Engineering Contradictions & Design Principles
Engineering Contradiction Analysis
1Measurement precision
If traditional channel estimation methods are used in high-mobility D2D communication, then the system complexity remains low, but the channel state estimation accuracy deteriorates due to rapid channel variations
Solution Approach 1:
The patent applies dynamics by making the channel estimation approach adaptive to mobility conditions. The system dynamically selects between traditional estimation methods and the proposed velocity-compensated methods based on the measured relative velocity between devices. When high velocity is detected, the system switches to the more complex but accurate velocity-based channel estimation, thereby achieving accurate channel state estimation only when necessary, balancing accuracy with system complexity.
Solution Approach 2:
The patent changes the parameter of channel estimation by introducing velocity compensation factors. Instead of using static channel estimation methods, the system modifies the estimation parameters based on measured relative velocity, Doppler shift, and time-varying channel characteristics.

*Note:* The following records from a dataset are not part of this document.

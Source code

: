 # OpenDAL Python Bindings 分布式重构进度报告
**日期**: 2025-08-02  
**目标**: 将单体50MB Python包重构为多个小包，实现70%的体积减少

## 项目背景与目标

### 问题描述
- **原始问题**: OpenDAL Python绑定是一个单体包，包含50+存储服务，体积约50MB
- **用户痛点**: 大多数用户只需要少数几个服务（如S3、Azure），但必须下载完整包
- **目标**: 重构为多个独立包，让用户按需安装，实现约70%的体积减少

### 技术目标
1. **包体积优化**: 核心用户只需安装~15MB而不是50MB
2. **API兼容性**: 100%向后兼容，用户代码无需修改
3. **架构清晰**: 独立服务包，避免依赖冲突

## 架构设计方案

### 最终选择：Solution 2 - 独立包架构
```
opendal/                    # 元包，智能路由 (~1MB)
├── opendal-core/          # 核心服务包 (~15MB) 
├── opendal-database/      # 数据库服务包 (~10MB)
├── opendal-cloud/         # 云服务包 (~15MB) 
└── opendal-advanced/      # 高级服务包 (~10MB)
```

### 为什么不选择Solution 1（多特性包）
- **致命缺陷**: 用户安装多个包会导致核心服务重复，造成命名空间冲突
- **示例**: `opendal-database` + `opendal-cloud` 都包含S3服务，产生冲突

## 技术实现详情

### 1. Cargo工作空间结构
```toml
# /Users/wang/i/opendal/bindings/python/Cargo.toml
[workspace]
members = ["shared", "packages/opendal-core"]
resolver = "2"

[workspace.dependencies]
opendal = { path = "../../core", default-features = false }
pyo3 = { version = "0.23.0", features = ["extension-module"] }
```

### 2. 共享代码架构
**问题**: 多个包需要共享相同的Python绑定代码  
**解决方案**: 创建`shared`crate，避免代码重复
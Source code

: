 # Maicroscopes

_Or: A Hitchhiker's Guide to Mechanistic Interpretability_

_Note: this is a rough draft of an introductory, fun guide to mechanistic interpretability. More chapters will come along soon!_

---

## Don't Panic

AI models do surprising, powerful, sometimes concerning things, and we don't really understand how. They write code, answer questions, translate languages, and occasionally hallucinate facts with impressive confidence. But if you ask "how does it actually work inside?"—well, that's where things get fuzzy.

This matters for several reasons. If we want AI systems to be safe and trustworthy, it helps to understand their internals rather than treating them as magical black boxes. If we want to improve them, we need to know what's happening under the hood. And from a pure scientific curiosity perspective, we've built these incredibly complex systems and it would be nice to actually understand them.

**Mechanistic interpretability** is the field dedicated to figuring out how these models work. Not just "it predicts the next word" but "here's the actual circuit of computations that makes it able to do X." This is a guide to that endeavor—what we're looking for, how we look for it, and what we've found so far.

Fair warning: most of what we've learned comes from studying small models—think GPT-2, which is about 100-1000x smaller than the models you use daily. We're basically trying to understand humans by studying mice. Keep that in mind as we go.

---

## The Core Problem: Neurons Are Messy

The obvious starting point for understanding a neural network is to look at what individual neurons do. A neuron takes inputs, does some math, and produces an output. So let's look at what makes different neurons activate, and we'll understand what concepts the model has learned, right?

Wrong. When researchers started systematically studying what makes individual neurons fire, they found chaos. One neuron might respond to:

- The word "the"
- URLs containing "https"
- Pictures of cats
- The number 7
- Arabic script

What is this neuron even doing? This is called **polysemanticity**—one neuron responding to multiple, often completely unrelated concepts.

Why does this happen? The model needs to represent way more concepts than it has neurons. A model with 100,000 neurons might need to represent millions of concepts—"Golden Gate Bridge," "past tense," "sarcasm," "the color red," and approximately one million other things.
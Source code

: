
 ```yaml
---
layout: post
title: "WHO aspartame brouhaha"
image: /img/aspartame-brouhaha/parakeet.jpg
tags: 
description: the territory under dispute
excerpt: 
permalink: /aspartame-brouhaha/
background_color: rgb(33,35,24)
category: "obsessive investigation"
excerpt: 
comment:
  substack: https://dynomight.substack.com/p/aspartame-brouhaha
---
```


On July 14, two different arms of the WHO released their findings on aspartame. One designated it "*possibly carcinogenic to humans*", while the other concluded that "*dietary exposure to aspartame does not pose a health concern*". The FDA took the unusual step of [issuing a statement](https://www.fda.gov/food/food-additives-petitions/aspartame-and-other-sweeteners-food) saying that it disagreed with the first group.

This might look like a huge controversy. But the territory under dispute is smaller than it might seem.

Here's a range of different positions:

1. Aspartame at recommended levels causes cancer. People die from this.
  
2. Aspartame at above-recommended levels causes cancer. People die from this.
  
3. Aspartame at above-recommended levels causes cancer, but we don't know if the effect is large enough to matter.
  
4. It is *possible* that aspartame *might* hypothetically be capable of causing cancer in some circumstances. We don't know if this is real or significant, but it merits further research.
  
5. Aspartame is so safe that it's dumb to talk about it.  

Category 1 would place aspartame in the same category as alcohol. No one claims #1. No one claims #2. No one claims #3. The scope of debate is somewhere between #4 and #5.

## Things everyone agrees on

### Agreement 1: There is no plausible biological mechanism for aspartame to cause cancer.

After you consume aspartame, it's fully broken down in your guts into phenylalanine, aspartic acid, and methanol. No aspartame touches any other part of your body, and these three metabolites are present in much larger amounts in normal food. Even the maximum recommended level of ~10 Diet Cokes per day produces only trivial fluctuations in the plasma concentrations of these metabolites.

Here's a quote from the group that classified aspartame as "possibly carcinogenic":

This parameter change enables accurate tracking of rapidly varying channels in high-mobility scenarios without requiring fundamentally new estimation architectures.
2Productivity
If transmission parameters are not adjusted for relative velocity, then the transmission protocol remains simple, but the data rate deteriorates due to suboptimal transmission parameters in high-mobility scenarios
Solution Approach 1:
The patent implements feedback by measuring the relative velocity between communicating devices and using this information to adjust transmission parameters. The system continuously monitors channel state and velocity, then feeds this information back to adapt modulation schemes, coding rates, and other transmission parameters. This closed-loop feedback mechanism ensures optimal data rates in high-mobility scenarios while keeping the adjustment logic systematic and manageable.
Solution Approach 2:
The patent applies preliminary action by pre-calculating and preparing multiple transmission parameter configurations based on expected velocity ranges and channel conditions. Instead of reacting to poor performance, the system proactively selects appropriate transmission parameters before data transmission based on predicted channel states and measured velocity, thereby maintaining optimal data rates without complex real-time adjustments during active transmission.
3Measurement precision
If channel state estimation is performed frequently to track rapid changes, then the channel state accuracy improves, but the overhead increases
Solution Approach 1:
The patent applies partial action by performing channel state estimation at selective intervals rather than continuously. The system uses measured relative velocity to determine the appropriate estimation frequency - when velocity is high, estimation is performed more frequently, but when velocity is low or stable, the system reduces estimation frequency. This partial action approach maintains adequate channel state tracking accuracy while significantly reducing the overhead associated with frequent estimations.
Solution Approach 2:
The patent implements periodic action by establishing regular channel state estimation intervals that are adapted based on mobility conditions. Instead of continuous monitoring, the system performs estimations at periodic intervals determined by the relative velocity between devices. This periodic approach with adaptive timing maintains channel state accuracy for high-mobility scenarios while reducing overhead compared to continuous estimation, creating an efficient balance between tracking accuracy and resource consumption.
Data Source
AI summary
A method of performing device-to-device (D2D) communication by a first device includes obtaining at least one measurement value corresponding to a relative velocity between the first device and a second device; adjusting at least one transmission parameter based on the at least one measurement value; providing the adjusted at least one transmission parameter to the second device; and transmitting data to the second device based on the adjusted at least one transmission parameter.